Ted Cruz slams press for demanding instant answers on the ‘complicated’ question of presidential self-pardons

Sen. Ted Cruz, R-Texas, late Monday criticized reporters for demanding an immediate answer on whether President Trump can pardon himself and said over several tweets that this is a “complicated” question that involves reading the Constitution and examining a Justice Department policy from 1974.

Cruz said the question, which came up when Trump claimed Monday he can pardon himself, has created a lot of “knee-jerk partisanship and dishonest journalism.”


Cruz noted the Constitution says the president can pardon people and that the only limit it places on that power is that pardons can’t be used in cases of impeachment. But he noted that the Justice Department set a policy in the 1970s that says a president cannot pardon himself.

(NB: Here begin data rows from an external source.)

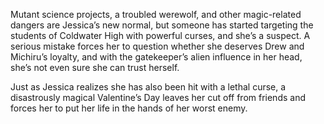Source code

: Mutant science projects, a troubled werewolf, and other magic-related dangers are Jessica’s new normal, but someone has started targeting the students of Coldwater High with powerful curses, and she’s a suspect. A serious mistake forces her to question whether she deserves Drew and Michiru’s loyalty, and with the gatekeeper’s alien influence in her head, she’s not even sure she can trust herself.

Just as Jessica realizes she has also been hit with a lethal curse, a disastrously magical Valentine’s Day leaves her cut off from friends and forces her to put her life in the hands of her worst enemy.
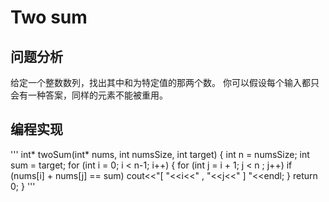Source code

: # Two sum

## 问题分析
给定一个整数数列，找出其中和为特定值的那两个数。
你可以假设每个输入都只会有一种答案，同样的元素不能被重用。

## 编程实现
'''
int* twoSum(int* nums, int numsSize, int target) {
	int n = numsSize;
	int sum = target;
	for (int i = 0; i < n-1; i++)
	{
		for (int j = i + 1; j < n ; j++)
			if (nums[i] + nums[j] == sum)
				cout<<"[ "<<i<<" , "<<j<<" ] "<<endl;
	}
	return 0;
}
'''
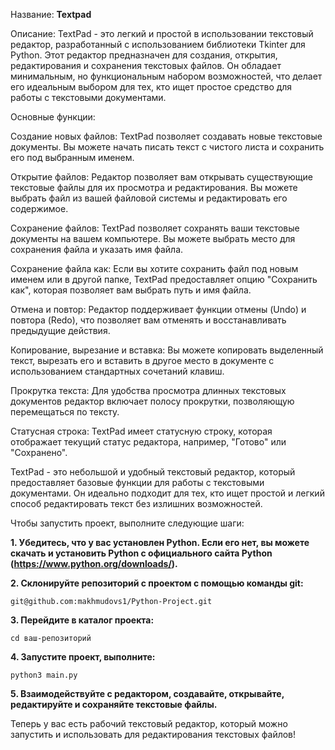 Название: **Textpad**

Описание:
TextPad - это легкий и простой в использовании текстовый редактор, разработанный с использованием библиотеки Tkinter для Python. Этот редактор предназначен для создания, открытия, редактирования и сохранения текстовых файлов. Он обладает минимальным, но функциональным набором возможностей, что делает его идеальным выбором для тех, кто ищет простое средство для работы с текстовыми документами.

Основные функции:

Создание новых файлов: TextPad позволяет создавать новые текстовые документы. Вы можете начать писать текст с чистого листа и сохранить его под выбранным именем.

Открытие файлов: Редактор позволяет вам открывать существующие текстовые файлы для их просмотра и редактирования. Вы можете выбрать файл из вашей файловой системы и редактировать его содержимое.

Сохранение файлов: TextPad позволяет сохранять ваши текстовые документы на вашем компьютере. Вы можете выбрать место для сохранения файла и указать имя файла.

Сохранение файла как: Если вы хотите сохранить файл под новым именем или в другой папке, TextPad предоставляет опцию "Сохранить как", которая позволяет вам выбрать путь и имя файла.

Отмена и повтор: Редактор поддерживает функции отмены (Undo) и повтора (Redo), что позволяет вам отменять и восстанавливать предыдущие действия.

Копирование, вырезание и вставка: Вы можете копировать выделенный текст, вырезать его и вставить в другое место в документе с использованием стандартных сочетаний клавиш.

Прокрутка текста: Для удобства просмотра длинных текстовых документов редактор включает полосу прокрутки, позволяющую перемещаться по тексту.

Статусная строка: TextPad имеет статусную строку, которая отображает текущий статус редактора, например, "Готово" или "Сохранено".

TextPad - это небольшой и удобный текстовый редактор, который предоставляет базовые функции для работы с текстовыми документами. Он идеально подходит для тех, кто ищет простой и легкий способ редактировать текст без излишних возможностей.

Чтобы запустить проект, выполните следующие шаги:

**1. Убедитесь, что у вас установлен Python. Если его нет, вы можете скачать и установить Python с официального сайта Python (https://www.python.org/downloads/).**

**2. Склонируйте репозиторий с проектом с помощью команды git:**

`git@github.com:makhmudovs1/Python-Project.git`


**3. Перейдите в каталог проекта:**

`cd ваш-репозиторий`

**4. Запустите проект, выполните:**

`python3 main.py`


**5. Взаимодействуйте с редактором, создавайте, открывайте, редактируйте и сохраняйте текстовые файлы.**

Теперь у вас есть рабочий текстовый редактор, который можно запустить и использовать для редактирования текстовых файлов!

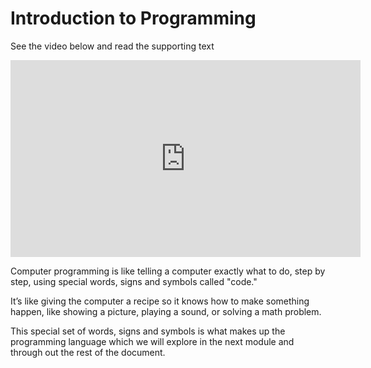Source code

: # Introduction to Programming

See the video below and read the supporting text

<iframe width="560" height="315" src="https://www.youtube.com/embed/6YMec72CEiU?si=sNUhEzfxAkEe7j-N" title="YouTube video player" frameborder="0" allow="accelerometer; autoplay; clipboard-write; encrypted-media; gyroscope; picture-in-picture; web-share" referrerpolicy="strict-origin-when-cross-origin" allowfullscreen></iframe>

Computer programming is like telling a computer exactly what to do, step by
step, using special words, signs and symbols called "code."

It’s like giving the computer a recipe so it knows how to make something happen,
like showing a picture, playing a sound, or solving a math problem.

This special set of words, signs and symbols is what makes up the programming
language which we will explore in the next module and through out the rest of
the document.
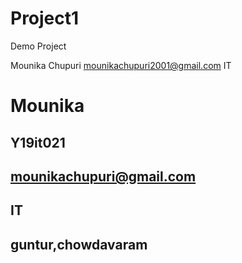 # Project1
Demo Project

  Mounika Chupuri
mounikachupuri2001@gmail.com
IT


# Mounika
## Y19it021
## mounikachupuri@gmail.com
## IT
## guntur,chowdavaram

“In the 1970s, the Department of Justice did issue a legal opinion that the president cannot pardon himself, relying on the principle that nobody can be the judge in his own case,” Cruz tweeted.

[Trump’s view on self-pardons goes against Justice Department policy]


But he added that department opinion has not been tested in court, which means people at this point are “disagreeing in good faith” on whether a president can pardon himself.

Some in the media criticized Cruz on Monday for taking too long to answer the question about self-pardons and then taking 18 seconds to say this was not a constitutional issue he has studied. Cruz blasted those reporters in a series of additional tweets.

“Some dishonest journalists have attacked me for ‘taking 18 seconds’ to answer — without acknowledging that I was walking through the Capitol, late to a meeting, and simply ignoring a question that a reporter had called out at me (as senators do every single day in the Capitol),” Cruz said.


“This is not a question one should answer based on knee-jerk partisanship, as opposed to careful constitutional analysis,” Cruz said. “As for me, I still haven’t studied the issue at that level of detail, and I don’t intend to — because this is nothing more than an academic debate.”